When I say this I have the painters in mind rather than the sculptors, who are more varied and more interesting. The graphic work, too, is of a good standard this year, while the architectural models add an entire extra dimension.

Genuinely good paintings, however, are somewhat thin on the ground (or rather walls) and those which are good tend to be small. I miss badly the big, full-dress, "exhibition picture" which can stop viewers in their tracks or gather a small knot of people around it.

Established people of quality such as Stephen McKenna, Neil Shawcross, Nancy Wynne-Jones, Colin Harrison, Martin Gale, Mary Lohan, Elizabeth Taggart, Richard Gorman, Elizabeth Magill, Gwen O'Dowd, Barbara Rae, John Shinnors, Hilda van Stockum, Anne Donnelly, Mary Avril Gillan are all represented more or less adequately, but there is still not quite enough of them to tilt the balance overall.

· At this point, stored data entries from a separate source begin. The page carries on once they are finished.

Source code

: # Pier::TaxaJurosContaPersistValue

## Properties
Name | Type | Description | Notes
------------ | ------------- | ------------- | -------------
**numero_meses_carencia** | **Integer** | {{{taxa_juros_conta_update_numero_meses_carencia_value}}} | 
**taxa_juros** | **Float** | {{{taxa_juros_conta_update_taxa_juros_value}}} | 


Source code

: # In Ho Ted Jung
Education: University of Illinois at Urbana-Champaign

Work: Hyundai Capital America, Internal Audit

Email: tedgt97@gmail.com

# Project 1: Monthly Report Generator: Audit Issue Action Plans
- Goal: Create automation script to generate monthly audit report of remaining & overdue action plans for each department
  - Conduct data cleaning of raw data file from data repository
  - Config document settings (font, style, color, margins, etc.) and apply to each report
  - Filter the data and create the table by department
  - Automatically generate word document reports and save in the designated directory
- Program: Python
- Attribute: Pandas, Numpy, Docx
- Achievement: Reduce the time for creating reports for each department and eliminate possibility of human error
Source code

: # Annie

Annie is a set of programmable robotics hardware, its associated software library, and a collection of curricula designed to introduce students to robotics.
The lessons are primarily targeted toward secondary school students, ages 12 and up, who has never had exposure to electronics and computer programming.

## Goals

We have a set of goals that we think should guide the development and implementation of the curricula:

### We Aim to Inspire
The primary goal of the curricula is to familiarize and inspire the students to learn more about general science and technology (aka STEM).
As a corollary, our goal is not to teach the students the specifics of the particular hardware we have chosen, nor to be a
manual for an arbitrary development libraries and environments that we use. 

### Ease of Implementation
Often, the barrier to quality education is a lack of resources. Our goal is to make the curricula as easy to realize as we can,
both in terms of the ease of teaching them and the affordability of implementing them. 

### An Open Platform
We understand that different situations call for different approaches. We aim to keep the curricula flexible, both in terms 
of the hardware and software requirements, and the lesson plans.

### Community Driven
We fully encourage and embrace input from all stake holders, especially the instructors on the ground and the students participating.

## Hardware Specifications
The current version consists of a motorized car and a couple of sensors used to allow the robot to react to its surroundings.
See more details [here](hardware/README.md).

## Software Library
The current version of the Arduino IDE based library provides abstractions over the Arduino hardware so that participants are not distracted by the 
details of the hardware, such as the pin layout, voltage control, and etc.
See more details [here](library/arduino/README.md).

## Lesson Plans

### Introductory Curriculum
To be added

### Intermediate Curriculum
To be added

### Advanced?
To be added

Louis Le Brocquy and Tony O'Malley are scarcely more than token presences. The RHAs somehow seem to be everywhere, and this simply is not a good year for them - only John Kelly really shows up well or fully justifies his six exhibits, though Barbara Warren is never less than accomplished.

It is not a vintage year for portraits either, but Neil Shawcross's depiction of his fellow-artist Elizabeth Taggart is edgily commanding and even imperious.

Joe Dunne's Portrait of Sarah has personality both in the painterly and the human sense, and Tom McGuirk's Portrait of K.L.H. has a kind of rough-cast energy.

An interesting younger artist is Blaise Smith, who deservedly won a prize; his paintings are small, relatively straightforward in their realism, yet with an oddly personal dimension or mood to them.

The sculpture, without being actually outstanding, is generally solid and rewarding, and it also offers a fair quota of variety to hold your interest.

John Behan this year appears to have returned to his earlier compact, chunky style rather than adding to his recent, more open and more casual metal pieces.

Melanie Le Brocquy shows a highly impressive St Patrick (it dates from 1941, according to the catalogue), marred only by an inappropriately conventional head. Brian King, once again, is one of the very few abstract artists present (in any medium) to carry conviction.

The outsize Unfolding Universe of Remco de Fouw has a hard, head-on, metallic vitality and presence, while Joe Butler's two steel exhibits radiate a quirky individuality.

Melissa Diem's two idiosyncratic works in bronze and raku clay are eye-catching and original. And whatever category Killian Schurmann's glass creations are placed in, they are outstanding of their kind. If only there had not been so much of those Academicians . . .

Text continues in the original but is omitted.